Stored data entries
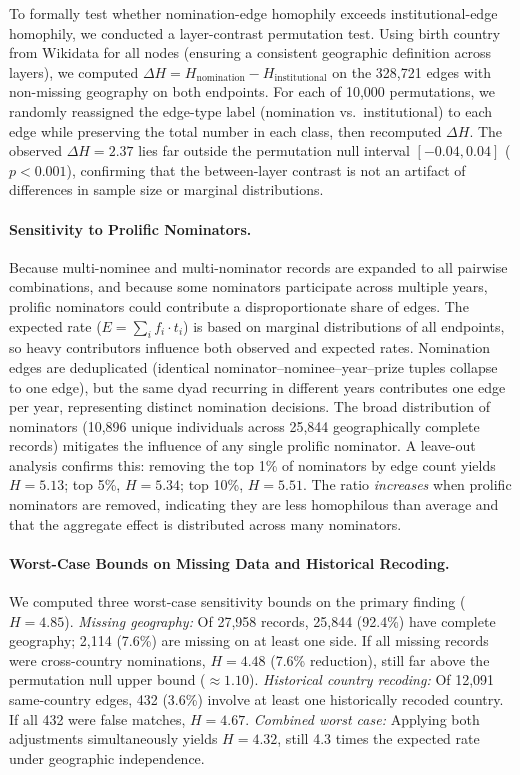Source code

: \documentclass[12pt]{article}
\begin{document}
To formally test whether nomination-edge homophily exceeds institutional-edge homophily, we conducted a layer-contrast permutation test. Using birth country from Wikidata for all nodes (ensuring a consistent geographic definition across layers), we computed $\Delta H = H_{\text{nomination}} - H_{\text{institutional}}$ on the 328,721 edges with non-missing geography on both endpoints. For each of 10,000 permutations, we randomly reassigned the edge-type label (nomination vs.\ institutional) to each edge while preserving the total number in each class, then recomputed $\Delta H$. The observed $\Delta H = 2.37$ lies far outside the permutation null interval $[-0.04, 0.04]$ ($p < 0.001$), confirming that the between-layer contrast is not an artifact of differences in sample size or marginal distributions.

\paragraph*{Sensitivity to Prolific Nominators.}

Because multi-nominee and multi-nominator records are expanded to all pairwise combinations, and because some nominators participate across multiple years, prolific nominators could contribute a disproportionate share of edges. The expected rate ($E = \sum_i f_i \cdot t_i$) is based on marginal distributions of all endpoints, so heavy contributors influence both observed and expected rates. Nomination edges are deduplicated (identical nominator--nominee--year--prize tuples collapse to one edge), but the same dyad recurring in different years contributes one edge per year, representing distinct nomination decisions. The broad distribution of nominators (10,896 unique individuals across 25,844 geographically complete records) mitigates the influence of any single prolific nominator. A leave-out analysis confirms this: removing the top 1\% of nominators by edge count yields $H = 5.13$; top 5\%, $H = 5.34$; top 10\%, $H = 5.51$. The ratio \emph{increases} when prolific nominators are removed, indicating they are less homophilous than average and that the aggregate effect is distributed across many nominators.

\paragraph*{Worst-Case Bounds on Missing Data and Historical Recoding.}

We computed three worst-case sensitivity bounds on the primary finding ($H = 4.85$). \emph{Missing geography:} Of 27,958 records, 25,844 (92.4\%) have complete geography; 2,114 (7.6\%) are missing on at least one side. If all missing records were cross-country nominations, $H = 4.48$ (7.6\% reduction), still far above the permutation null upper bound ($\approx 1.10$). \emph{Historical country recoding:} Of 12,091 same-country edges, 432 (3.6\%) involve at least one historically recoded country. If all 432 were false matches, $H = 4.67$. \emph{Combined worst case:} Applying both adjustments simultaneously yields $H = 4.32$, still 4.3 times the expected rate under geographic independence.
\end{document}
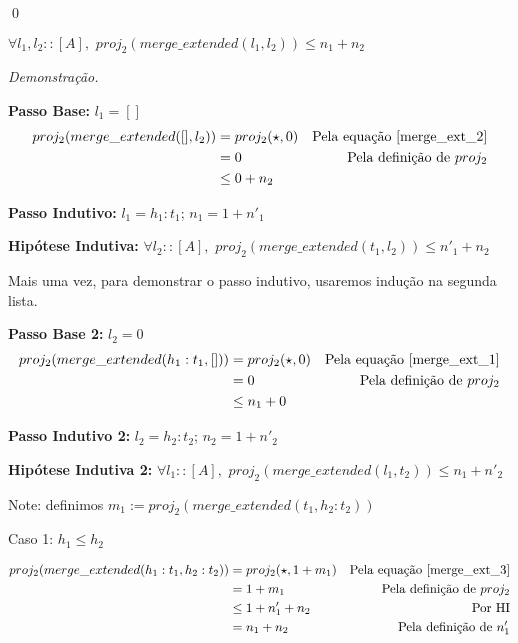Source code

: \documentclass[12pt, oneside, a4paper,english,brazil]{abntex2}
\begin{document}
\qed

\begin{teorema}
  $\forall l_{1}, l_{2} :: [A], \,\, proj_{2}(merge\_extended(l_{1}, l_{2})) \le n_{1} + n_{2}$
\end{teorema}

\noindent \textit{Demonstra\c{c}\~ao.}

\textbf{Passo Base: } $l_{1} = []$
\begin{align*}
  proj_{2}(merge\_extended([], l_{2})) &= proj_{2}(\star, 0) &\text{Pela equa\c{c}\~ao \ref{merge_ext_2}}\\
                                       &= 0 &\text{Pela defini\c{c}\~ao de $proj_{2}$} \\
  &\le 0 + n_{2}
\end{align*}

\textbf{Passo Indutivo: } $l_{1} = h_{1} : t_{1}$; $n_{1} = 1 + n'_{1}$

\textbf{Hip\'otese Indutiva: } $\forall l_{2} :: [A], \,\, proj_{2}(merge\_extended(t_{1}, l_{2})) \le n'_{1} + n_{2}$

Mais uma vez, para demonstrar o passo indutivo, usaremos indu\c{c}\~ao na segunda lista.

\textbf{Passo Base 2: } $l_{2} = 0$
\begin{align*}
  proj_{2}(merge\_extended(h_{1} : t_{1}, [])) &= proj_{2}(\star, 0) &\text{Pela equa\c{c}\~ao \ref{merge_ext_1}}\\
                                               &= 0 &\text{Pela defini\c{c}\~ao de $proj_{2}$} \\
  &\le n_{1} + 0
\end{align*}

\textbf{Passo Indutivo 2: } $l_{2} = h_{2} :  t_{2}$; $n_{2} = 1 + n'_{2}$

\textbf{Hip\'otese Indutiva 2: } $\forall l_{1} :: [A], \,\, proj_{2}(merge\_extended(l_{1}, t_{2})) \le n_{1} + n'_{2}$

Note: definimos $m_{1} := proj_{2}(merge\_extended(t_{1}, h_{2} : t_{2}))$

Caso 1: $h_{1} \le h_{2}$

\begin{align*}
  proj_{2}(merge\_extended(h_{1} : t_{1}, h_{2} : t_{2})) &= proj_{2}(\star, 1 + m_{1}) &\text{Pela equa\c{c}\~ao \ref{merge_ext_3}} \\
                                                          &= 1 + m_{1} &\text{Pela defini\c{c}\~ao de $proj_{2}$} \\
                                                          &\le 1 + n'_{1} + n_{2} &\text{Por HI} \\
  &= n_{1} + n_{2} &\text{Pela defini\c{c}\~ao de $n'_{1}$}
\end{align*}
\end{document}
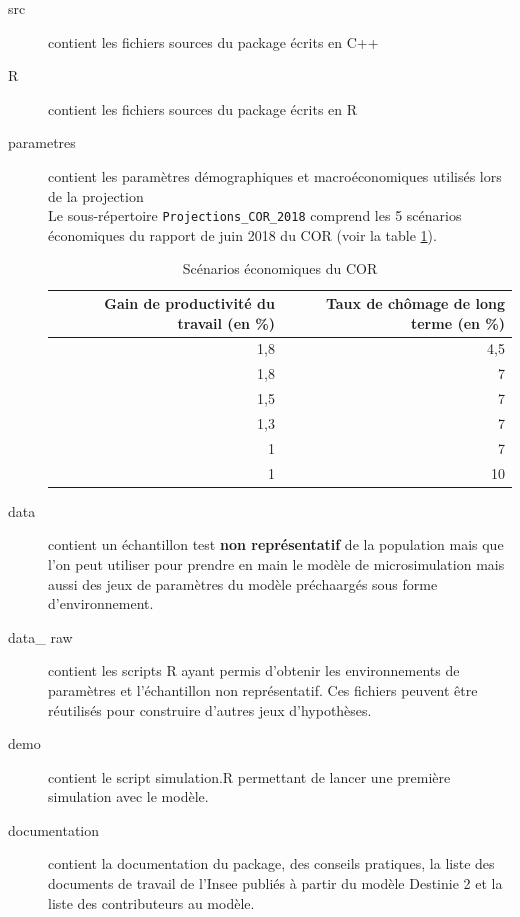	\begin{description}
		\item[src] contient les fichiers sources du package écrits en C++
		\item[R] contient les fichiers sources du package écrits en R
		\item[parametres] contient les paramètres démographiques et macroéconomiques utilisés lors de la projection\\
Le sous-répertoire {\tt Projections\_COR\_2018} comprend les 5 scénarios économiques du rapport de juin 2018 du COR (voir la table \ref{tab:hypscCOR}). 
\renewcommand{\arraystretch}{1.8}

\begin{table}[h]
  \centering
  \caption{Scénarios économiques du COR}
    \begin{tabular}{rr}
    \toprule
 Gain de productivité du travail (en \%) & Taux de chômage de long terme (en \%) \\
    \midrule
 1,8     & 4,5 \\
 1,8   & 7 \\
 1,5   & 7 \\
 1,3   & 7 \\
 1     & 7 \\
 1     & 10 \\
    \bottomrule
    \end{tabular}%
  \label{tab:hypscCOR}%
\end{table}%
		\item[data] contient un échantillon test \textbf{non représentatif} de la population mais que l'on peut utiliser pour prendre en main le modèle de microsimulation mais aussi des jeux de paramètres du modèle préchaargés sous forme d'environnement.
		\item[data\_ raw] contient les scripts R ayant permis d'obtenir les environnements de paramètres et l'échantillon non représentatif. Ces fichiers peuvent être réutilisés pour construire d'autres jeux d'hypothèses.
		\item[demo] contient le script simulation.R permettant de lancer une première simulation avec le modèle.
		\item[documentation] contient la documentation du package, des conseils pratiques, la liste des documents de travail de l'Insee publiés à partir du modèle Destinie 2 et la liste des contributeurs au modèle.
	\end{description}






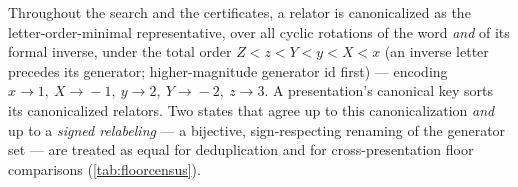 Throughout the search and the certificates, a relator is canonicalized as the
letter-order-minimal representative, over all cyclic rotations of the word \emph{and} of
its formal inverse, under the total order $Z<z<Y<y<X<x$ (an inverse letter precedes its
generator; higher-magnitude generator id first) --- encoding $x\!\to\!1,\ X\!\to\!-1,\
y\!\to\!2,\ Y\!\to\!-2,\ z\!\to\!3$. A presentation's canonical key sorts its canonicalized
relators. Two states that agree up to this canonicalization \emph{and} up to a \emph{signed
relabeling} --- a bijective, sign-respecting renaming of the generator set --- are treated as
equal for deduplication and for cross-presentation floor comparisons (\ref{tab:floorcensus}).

---

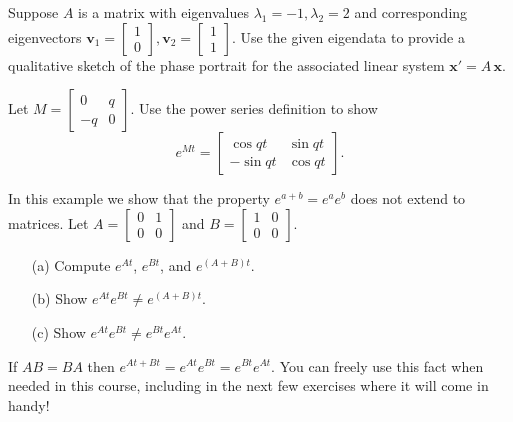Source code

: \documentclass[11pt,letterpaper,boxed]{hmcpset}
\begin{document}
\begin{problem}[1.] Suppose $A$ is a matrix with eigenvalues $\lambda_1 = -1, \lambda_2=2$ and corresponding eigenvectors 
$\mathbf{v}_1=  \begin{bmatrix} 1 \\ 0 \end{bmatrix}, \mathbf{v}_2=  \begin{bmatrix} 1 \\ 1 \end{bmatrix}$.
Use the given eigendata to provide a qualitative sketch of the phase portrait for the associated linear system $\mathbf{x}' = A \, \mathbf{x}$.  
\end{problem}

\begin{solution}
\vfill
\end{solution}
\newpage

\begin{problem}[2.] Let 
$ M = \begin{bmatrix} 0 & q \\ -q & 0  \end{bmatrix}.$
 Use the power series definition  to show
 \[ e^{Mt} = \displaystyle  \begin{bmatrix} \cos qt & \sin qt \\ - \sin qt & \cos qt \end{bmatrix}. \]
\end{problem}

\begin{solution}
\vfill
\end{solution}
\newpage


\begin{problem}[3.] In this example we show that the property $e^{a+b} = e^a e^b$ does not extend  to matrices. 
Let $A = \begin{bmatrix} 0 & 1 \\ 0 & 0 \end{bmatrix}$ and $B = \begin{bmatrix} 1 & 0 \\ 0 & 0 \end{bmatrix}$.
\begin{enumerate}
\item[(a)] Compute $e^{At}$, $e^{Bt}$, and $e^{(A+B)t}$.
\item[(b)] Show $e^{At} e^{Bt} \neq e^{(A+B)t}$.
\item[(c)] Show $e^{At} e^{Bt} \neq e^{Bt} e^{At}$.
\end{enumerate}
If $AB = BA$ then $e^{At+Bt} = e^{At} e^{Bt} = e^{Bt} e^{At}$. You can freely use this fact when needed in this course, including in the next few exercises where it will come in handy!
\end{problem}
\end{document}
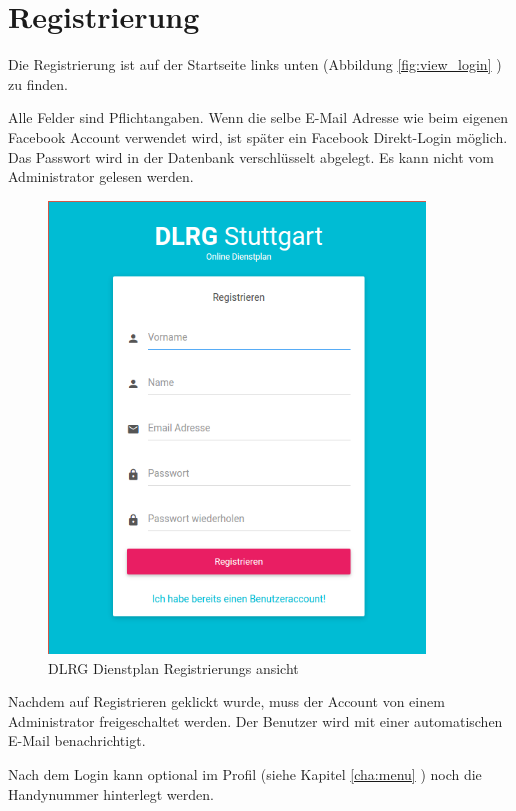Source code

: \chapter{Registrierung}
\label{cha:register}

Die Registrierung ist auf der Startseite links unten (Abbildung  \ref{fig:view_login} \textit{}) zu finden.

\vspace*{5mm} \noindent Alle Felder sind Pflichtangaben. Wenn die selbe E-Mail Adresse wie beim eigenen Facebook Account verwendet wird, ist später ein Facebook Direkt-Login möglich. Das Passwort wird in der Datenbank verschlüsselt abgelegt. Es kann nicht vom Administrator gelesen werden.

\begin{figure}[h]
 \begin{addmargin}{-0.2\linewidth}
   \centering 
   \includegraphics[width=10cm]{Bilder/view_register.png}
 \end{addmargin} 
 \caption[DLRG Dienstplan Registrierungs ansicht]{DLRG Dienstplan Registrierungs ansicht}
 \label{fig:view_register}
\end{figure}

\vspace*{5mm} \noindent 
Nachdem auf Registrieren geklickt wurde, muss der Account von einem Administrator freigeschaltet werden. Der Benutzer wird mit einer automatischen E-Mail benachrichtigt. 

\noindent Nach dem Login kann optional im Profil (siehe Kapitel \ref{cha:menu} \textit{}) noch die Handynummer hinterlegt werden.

...

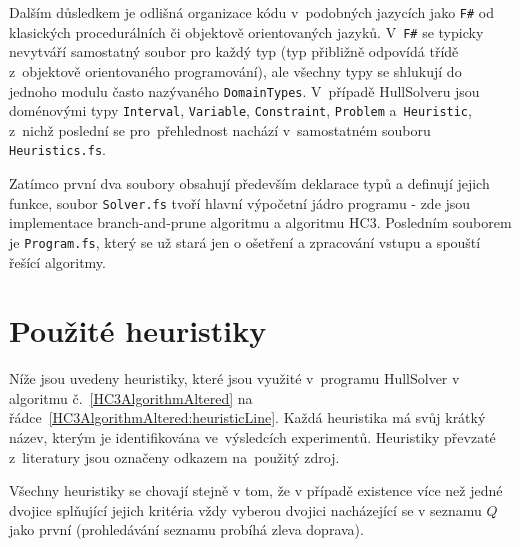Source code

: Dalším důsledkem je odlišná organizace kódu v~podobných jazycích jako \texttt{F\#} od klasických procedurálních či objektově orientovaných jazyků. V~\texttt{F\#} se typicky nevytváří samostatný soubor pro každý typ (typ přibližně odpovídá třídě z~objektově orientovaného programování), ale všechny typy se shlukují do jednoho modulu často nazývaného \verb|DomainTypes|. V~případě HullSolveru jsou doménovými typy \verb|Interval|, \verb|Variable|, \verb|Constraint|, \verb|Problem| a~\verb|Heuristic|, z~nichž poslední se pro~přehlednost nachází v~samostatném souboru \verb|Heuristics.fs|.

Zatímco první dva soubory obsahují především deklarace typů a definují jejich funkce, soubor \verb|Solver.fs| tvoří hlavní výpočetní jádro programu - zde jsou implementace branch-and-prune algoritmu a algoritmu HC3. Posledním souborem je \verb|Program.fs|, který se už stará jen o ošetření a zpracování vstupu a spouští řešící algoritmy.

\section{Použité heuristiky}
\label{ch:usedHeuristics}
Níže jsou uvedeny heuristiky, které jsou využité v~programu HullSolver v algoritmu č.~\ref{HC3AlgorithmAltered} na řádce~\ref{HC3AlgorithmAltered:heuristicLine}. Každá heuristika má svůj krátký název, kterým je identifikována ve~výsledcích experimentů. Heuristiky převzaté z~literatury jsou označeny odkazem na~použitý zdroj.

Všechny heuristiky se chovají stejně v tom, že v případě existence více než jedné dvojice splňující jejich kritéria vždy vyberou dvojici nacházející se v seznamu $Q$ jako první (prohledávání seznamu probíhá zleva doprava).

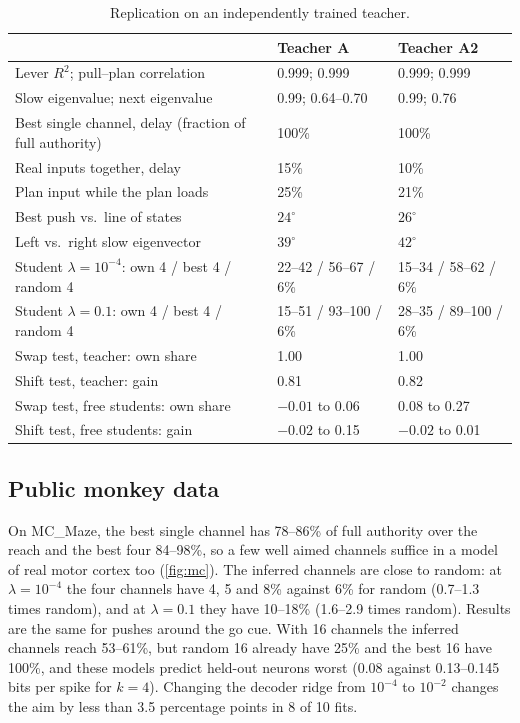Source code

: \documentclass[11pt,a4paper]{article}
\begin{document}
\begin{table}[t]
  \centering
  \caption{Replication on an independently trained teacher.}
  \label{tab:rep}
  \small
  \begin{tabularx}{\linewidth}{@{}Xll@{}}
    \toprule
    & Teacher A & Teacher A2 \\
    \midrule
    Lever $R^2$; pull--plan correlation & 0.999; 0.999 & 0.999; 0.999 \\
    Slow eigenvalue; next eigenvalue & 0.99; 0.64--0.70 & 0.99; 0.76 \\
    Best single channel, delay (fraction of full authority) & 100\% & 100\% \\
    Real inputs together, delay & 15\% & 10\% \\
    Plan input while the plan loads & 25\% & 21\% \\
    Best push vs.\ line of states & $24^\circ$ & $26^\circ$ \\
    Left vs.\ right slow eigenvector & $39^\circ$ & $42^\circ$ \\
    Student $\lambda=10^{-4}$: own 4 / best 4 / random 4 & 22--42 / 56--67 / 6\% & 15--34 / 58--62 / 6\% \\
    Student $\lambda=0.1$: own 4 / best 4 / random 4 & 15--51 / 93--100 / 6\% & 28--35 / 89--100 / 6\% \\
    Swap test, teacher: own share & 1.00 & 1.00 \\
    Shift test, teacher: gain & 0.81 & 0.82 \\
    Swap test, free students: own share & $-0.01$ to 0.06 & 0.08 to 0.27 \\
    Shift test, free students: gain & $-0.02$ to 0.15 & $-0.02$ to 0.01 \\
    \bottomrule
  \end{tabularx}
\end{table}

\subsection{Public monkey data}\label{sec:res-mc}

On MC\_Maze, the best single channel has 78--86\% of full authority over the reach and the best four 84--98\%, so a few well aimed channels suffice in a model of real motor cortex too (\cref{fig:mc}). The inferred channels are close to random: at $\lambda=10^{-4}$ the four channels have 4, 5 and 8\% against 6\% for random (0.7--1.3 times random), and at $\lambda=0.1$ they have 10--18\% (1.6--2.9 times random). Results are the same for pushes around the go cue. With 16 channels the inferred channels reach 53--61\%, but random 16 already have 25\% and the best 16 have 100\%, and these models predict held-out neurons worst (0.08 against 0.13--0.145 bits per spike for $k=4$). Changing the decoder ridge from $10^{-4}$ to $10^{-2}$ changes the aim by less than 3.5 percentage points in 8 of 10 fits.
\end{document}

■ Aim of the task: Determine the number of lines in the preceding data that contain the word "tabularx". Reply with that number only.

■ Solution to this task: 2